O potiguar Urbano Medeiros foi um menino prodígio, aos sete anos de idade já tocava saxofone soprano na Filarmônica de sua cidade.
Teve as primeiras lições de solfejo e prática instrumental com o seu pai maestro Bill Medeiros. Nesta idade já chamava a atenção do povo nas apresentações, por executar com perfeição choros difíceis como “Espinha de Bacalhau” e outros. Quando criança o que lhe marcou musicalmente pelo resto da vida foi uma apresentação do sanfoneiro Sivuca na sua cidade. Aos 17 anos foi considerado pelo Ministério da Cultura como o “maestro mais jovem do Brasil”, como regente da Filarmônica do Colégio estadual de Caicó – RN.

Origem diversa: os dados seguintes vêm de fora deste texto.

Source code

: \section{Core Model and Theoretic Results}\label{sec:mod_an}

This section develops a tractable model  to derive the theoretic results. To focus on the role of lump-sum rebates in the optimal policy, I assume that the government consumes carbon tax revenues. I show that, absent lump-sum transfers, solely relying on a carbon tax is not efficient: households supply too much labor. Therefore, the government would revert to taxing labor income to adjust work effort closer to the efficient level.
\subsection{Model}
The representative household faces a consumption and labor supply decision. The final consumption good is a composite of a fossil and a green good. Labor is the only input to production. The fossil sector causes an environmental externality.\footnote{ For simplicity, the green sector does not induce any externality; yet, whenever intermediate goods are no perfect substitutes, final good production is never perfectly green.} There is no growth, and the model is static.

Aos 18 era primeiro saxofonista – solista da Filarmônica do BEC – Batalhão de Engenharia e Construção, em Caicó. E em São Gabriel da Cachoeira – AM. Ele morou por muitos anos em São Paulo onde trabalhou como músico, radialista, comunicador e arte-educador. Já passou por mais 4.800 cidades do Brasil e do mundo divulgando a cultura brasileira e aplicando a música com finalidades terapêuticas para pessoas com Câncer, H.I.V, doentes mentais, pessoas com depressão, jovens usuários de drogas.

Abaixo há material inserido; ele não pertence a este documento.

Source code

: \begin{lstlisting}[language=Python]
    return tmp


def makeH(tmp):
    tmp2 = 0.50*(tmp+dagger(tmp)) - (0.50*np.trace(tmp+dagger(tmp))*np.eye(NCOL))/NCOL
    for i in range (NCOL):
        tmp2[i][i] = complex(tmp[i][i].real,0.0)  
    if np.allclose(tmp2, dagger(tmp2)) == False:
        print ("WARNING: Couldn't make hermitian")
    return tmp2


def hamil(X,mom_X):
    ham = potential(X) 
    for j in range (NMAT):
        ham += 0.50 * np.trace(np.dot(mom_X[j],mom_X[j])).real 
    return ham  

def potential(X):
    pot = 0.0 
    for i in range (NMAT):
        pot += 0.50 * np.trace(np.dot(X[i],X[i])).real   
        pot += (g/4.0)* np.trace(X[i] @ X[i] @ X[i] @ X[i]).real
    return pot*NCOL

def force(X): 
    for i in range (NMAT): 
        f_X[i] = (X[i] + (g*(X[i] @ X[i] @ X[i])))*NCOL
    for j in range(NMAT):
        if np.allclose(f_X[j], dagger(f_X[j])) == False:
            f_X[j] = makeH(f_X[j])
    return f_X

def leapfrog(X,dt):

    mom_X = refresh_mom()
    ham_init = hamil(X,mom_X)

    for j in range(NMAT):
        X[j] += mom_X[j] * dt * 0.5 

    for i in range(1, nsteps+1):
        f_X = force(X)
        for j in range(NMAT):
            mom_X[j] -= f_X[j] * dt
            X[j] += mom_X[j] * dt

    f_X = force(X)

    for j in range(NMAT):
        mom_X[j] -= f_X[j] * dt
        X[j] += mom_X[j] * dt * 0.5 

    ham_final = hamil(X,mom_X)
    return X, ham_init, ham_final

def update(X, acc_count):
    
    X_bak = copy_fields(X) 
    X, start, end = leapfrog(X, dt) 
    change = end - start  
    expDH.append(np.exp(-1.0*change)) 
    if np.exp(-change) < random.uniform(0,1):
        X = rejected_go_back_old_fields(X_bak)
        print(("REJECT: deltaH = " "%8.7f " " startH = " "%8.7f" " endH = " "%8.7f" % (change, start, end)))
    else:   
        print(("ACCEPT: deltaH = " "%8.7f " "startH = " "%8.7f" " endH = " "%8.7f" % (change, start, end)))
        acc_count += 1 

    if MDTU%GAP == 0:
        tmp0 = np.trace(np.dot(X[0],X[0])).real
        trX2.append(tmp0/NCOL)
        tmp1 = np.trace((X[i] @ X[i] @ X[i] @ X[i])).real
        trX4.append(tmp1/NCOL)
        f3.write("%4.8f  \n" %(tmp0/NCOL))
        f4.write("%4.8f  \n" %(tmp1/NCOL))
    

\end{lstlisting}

Tem experiência com concertos, palestras, cursos e vivências com os índios Yanomamis e outros povos esquecidos e marginalizados. Já se apresento na Argentina, Itália, França, Suíça, Portugal, Sardenha, Lituânia, Ucrânia, Iraque, Afeganistão, Rússia, Egito, Israel, Líbano, Síria.
Gravou ao longo da carreira 18 discos, 4 vídeos, 3 DVDs e lançou dois livros. E cada nota que sai do meu instrumento tem uma missão: levar cultura e melhoria ao planeta terra, confessa Urbano.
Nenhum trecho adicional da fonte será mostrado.